I'm trying to simulate a binary outcome where I have N subjects (with subject-specific probabilities) measured in two distinct periods (say before and after). I want to increase the subject-specific probabilities by a certain odds ratio (OR) value between the two periods.
After the simulation, I used glm
and lme4::glmer
to check if my predefined odds ratio was correctly estimated. I was expecting that only OR estimated by glm
will be biased. However, the OR estimated by lme4::glmer
was also biased as my predefined OR values increases.

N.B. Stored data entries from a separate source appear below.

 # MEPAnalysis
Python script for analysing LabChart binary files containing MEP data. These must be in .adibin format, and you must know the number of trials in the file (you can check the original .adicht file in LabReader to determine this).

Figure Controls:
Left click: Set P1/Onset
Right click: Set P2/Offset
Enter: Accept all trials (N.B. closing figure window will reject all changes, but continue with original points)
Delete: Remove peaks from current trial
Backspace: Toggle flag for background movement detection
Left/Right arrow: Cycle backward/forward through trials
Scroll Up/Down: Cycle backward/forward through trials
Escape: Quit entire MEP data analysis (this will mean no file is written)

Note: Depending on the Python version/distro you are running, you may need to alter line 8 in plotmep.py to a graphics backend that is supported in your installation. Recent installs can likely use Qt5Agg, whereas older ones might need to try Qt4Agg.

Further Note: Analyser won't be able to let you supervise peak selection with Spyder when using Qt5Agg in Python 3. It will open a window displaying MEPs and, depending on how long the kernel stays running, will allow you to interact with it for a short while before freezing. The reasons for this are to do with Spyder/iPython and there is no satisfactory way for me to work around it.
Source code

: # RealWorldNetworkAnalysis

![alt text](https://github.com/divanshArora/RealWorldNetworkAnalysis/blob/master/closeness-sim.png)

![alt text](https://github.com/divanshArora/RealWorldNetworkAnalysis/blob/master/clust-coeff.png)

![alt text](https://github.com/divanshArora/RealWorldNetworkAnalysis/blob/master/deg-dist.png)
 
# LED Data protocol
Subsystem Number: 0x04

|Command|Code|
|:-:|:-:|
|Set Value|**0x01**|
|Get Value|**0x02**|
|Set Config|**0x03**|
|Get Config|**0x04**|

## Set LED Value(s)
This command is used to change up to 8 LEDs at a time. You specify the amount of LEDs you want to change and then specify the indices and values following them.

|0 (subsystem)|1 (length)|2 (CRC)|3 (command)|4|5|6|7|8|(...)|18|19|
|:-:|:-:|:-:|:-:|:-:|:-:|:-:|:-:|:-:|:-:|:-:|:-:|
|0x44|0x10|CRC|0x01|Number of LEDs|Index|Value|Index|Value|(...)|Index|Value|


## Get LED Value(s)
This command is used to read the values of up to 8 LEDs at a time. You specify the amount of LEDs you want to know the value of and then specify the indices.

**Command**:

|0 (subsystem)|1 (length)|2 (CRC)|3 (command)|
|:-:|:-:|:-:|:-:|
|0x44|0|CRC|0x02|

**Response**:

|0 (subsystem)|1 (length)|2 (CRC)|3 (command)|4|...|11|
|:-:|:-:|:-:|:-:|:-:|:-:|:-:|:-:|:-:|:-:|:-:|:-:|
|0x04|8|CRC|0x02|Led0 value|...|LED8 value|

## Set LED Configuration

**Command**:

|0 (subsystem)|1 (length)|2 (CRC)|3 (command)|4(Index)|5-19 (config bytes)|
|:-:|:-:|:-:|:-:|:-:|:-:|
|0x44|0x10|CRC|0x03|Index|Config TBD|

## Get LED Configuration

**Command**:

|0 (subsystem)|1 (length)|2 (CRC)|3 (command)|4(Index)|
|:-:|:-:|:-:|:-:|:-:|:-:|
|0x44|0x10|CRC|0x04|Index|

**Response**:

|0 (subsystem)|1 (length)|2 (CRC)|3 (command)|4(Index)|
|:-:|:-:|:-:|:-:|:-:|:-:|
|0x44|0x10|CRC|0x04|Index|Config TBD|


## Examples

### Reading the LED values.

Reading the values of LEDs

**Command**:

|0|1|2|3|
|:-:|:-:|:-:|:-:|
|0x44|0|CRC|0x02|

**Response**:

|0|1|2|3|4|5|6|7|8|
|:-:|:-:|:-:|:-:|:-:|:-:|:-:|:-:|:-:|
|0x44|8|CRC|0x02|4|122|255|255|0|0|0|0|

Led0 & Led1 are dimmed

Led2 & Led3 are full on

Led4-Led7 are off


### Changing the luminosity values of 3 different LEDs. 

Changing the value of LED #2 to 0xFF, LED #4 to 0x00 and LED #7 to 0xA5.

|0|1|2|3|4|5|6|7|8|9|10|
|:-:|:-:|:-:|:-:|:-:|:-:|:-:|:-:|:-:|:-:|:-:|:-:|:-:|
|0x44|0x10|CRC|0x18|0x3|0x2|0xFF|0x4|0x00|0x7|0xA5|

How can I correct this bias?
Thank you very much,
Below is my simulation
rm(list=ls(all=TRUE))
library(lme4)
library(ggplot2)
N = 2000 #Number of subjects
X = 1:20 #Odds ratio values tested
set.seed(20)
P = runif(N,-4,4) #Subject-specific probability (in logit scale)
#Vectors that will be used to create a data frame
ind = rep(paste0("Sub",1:N),2) #Vector of individuals
x1 = c(rep(0,N),rep(1,N)) #Categorical Predictor Variable x1
OR.glm = NULL;OR.glmer = NULL
#Loop over X
for (OR in X){
value = rbinom(N,1,plogis(P)) #Simulating values for x1=0
value.simu = rbinom(N,1,plogis(P+log(OR))) #Simulating values for x1=1
df = data.frame(ind=ind,y=c(value,value.simu),x1=x1) #Creating data frame
#Using glm
GLM = glm(y~factor(x1),data=df,family="binomial")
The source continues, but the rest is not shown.